━━ EXTRACTED RECORDS

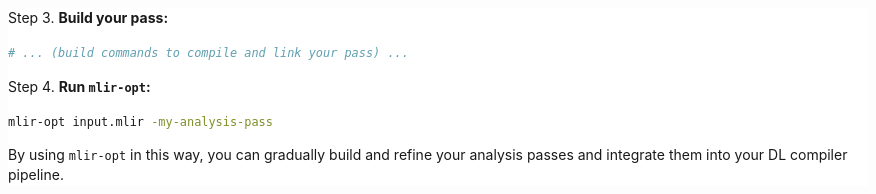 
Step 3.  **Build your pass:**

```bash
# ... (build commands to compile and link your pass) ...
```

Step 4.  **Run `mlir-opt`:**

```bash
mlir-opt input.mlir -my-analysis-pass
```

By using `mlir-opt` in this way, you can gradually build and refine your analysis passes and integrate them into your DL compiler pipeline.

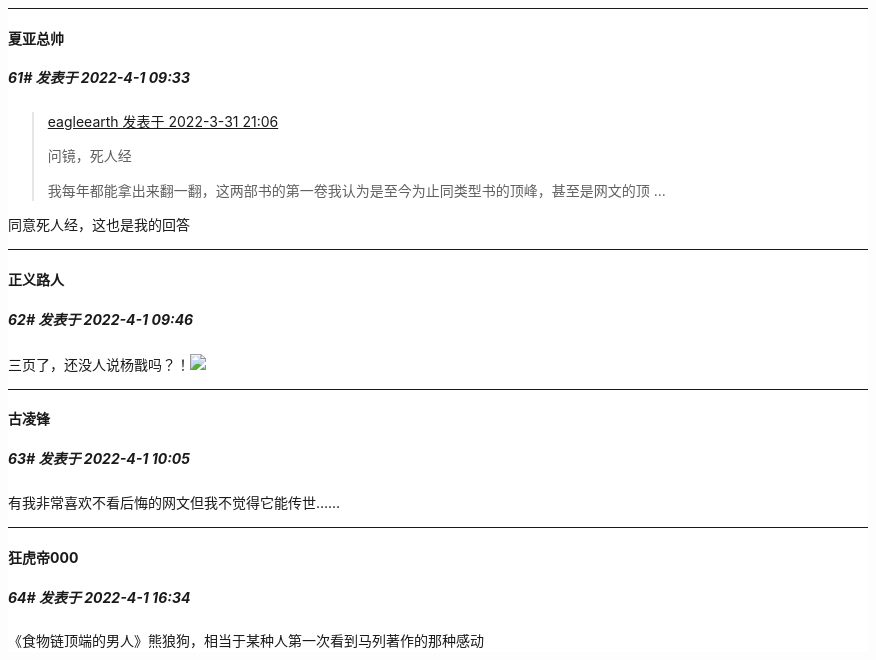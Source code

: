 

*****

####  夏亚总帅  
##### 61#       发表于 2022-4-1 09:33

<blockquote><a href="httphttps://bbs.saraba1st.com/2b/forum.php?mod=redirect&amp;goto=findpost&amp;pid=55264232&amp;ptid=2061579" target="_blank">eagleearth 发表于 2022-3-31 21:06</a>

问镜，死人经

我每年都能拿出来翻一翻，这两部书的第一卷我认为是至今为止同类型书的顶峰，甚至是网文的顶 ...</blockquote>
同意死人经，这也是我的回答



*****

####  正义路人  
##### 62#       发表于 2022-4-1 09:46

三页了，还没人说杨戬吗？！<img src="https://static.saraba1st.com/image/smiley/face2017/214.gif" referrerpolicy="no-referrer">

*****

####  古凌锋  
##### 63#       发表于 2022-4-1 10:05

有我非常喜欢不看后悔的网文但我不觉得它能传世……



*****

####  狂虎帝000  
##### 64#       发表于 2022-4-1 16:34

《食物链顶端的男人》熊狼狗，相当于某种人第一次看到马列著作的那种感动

━━━━

• THE TASK: The line containing "同意死人经，这也是我的回答" marks the start. Reproduce it and all lines after it through the end of the listing, exactly and alone.

• EXERCISE ANSWER:
同意死人经，这也是我的回答



*****

####  正义路人  
##### 62#       发表于 2022-4-1 09:46

三页了，还没人说杨戬吗？！<img src="https://static.saraba1st.com/image/smiley/face2017/214.gif" referrerpolicy="no-referrer">

*****

####  古凌锋  
##### 63#       发表于 2022-4-1 10:05

有我非常喜欢不看后悔的网文但我不觉得它能传世……



*****

####  狂虎帝000  
##### 64#       发表于 2022-4-1 16:34

《食物链顶端的男人》熊狼狗，相当于某种人第一次看到马列著作的那种感动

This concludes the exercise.